Section | Semester | Instructor | Time | Location | Course Areas |
---|---|---|---|---|---|
7 | Spring 2014 | Ding, Katherine
|
TTh 2-3:30 | 222 Wheeler |
Austen, Jane: Northanger Abbey; Coetzee, J.M.: Foe; Hartzell, Andy: Fox Bunny Funny; Ishiguro, Kazuo: Never Let Me Go; Shakespeare, William: A Midsummer Night's Dream; Shelley, Mary: Frankenstein;
Recommended: Hacker, Diane: Rules for Writers; Struck, William: The Elements of Style
A course reader including short or excerpted works by the following authors: Ovid; Eliza Haywood; Giorgio Agamben; John Keats; Anne Radcliffe; Dante; and Edmund Burke.

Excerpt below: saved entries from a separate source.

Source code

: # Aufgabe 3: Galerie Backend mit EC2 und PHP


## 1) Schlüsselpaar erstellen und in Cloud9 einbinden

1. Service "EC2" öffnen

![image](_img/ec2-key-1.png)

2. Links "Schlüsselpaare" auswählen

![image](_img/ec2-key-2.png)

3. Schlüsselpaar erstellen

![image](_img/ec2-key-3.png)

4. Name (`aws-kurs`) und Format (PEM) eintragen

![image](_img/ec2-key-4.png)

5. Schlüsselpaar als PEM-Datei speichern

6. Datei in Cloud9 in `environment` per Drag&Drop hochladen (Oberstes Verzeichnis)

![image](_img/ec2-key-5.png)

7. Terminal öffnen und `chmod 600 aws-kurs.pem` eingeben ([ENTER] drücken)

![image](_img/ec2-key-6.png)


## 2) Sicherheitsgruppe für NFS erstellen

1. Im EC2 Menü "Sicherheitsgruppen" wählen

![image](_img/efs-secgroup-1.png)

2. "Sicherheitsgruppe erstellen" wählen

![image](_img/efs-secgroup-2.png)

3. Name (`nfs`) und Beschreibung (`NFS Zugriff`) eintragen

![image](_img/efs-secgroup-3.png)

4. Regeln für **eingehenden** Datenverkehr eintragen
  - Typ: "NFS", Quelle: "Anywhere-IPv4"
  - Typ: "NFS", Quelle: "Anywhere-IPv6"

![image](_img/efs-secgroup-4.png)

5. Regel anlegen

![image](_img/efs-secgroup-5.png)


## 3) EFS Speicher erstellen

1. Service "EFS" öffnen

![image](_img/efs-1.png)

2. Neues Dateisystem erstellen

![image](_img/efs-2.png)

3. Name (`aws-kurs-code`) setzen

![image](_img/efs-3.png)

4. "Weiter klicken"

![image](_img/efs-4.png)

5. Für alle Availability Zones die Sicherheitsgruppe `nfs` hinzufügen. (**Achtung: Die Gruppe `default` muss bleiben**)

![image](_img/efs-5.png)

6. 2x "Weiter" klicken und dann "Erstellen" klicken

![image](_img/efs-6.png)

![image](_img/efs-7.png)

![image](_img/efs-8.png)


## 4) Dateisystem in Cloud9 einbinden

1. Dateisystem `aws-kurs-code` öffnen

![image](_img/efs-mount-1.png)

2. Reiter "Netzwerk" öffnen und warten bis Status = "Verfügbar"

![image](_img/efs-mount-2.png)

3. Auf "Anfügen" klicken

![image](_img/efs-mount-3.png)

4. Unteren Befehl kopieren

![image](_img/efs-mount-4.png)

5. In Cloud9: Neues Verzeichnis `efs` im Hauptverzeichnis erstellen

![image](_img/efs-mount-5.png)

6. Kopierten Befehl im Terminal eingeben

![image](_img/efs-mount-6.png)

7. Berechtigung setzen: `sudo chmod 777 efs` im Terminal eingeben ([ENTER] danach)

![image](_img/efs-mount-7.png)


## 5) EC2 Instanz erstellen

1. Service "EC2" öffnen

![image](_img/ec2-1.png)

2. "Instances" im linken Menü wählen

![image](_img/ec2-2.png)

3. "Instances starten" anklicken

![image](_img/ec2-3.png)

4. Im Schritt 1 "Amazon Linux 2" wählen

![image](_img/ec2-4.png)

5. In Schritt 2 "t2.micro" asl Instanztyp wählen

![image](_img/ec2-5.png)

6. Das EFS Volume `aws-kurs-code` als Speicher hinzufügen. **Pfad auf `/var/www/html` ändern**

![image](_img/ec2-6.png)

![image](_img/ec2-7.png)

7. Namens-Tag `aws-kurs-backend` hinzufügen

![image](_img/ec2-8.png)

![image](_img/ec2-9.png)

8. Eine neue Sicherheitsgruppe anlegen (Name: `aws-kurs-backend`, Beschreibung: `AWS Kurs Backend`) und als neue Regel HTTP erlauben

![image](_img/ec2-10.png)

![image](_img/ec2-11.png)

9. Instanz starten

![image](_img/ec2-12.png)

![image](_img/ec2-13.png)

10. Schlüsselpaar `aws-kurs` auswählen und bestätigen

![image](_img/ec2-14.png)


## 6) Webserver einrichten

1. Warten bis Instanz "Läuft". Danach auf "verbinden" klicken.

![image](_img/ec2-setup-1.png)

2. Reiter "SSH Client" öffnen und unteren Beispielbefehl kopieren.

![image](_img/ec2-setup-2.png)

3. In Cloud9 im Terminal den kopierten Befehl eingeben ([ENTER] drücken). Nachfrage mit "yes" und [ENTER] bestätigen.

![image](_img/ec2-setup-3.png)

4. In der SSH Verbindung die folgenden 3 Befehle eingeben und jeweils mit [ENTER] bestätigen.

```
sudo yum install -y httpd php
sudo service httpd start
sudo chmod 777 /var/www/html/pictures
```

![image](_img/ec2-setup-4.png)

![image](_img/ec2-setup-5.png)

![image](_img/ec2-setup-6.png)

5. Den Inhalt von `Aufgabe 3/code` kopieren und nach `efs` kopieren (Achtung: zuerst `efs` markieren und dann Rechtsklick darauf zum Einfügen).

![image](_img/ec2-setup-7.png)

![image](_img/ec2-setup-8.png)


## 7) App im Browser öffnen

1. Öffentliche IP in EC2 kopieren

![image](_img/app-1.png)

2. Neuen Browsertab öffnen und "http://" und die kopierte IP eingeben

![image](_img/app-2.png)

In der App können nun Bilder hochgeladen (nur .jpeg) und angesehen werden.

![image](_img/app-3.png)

How does sympathy function to draw the reader into the text? How do readers navigate sympathizing with characters who are directly at odds with one another? Does sympathy require identification with the character or speaker? Is it possible to sympathize with a character whom one cannot identify with, or “relate to?” What does the impossibility or refusal of identification do to our experience of reading? The texts that we’ll examine in this class problematize—in different ways and with different results—the link between sympathy and identification, between “feeling with” a character and putting oneself in the place of that character. The texts all solicit sympathy from their audiences, but refuse, confuse, or warn against identification.
These texts will provide opportunities ot hone your skills as a reader and critical thinker. You will develop your writing skills in series of short analytical essays, as well as through weekly reflection papers.